ISLAMABAD: All estimates for reducing the growing current account deficit have been thwarted by rising international prices and Pakistan is now on course to reach a new historical high of $20 billion in deficit.
In the backdrop of Russia’s lingering war with Ukraine, rising POL and commodity prices on international markets have exacerbated the concerns of Pakistan’s economic managers.
When the Pakistan Tehreek-e-Insaaf (PTI) assumed power following the recent general elections, it consistently referred to the economy as ruined, claiming that the current account deficit had exceeded the $19 billion level in 2017-18.

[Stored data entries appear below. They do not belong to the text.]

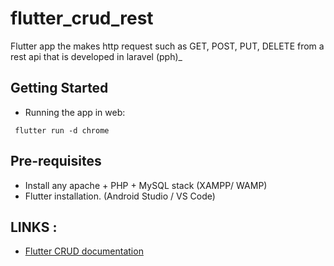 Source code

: # flutter_crud_rest

Flutter app the makes http request such as GET, POST, PUT, DELETE from a rest api that is developed in laravel (pph)_

## Getting Started
- Running the app in web:
 ```
  flutter run -d chrome
 ```
## Pre-requisites
- Install any apache + PHP + MySQL stack (XAMPP/ WAMP)
- Flutter installation. (Android Studio / VS Code)

## LINKS :
- [Flutter CRUD documentation](https://medium.com/app-dev-community/flutter-crud-application-using-php-rest-api-bb585c4d7d9c)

Pakistan’s former finance minister and renowned economist Dr. Hafeez A. Pasha disclosed to The News that the current account deficit was heading towards a historic record by touching the $20 billion mark, or 6% of Gross Domestic Product (GDP) for the current fiscal year. He said that international prices were witnessing skyrocketing trends, and now the CAD would witness more pressure with the possibility of touching a historic high. He said that the CAD had already touched the $11.6 billion mark in the first seven months of the current fiscal year and now it was projected that it might go up to unprecedented levels of $20 billion versus $19 billion in the fiscal year 2017-18.
He said that the time had come to take steps to curtail imports without wasting time. For God’s sake, the political parties must shun their differences because the country is heading towards a serious financial crisis. Dr Pasha appealed to the Treasury and Opposition benches, saying that the country’s foreign currency reserves would begin to deplete at breakneck speed and could exceed the $7 billion mark, as seen in 2017-18 when the CAD reached $19 billion.
He also highlighted that the increasing gap between the Pakistan Bureau of Statistics (PBS) and FBR’s PRAL data on imports showed that the price surge might be playing a role in making payments on the pretext of fear that the prices might further escalate. The official data shows that the CAD widened to $11.6 billion in the first seven months of the current fiscal year, against a surplus of $1.028 billion in the same period of the last financial year of 2021. The current account deficit witnessed a record level of $2.6 billion in January 2022, which was the highest ever since 2008.
The official sources said that it was an official projection that imports would start witnessing declining trends from January 2022 because the uncertainty on the economic front would disappear after the announcement and approval of the mini-budget. The SBP officials also argued that they took measures to avoid the eruption of any crisis on external accounts and that things would be normalised in the second half of the current fiscal year. They had even raised questions about what would have happened if the government and the SBP had not taken policy actions.
On the one hand, the current account deficit was rising sharply, and on the other hand, the IMF projected that the country’s external debt servicing requirements would be touching $18.5 billion for the current fiscal year, compared to $11.9 billion in the last fiscal year. It is relevant to mention here that official repayments of both principal and markup were projected at $12.8 billion for the current fiscal year. The external debt repayment would stand at $17.8 billion, in line with the projections made by the IMF for the next financial year 2022–23.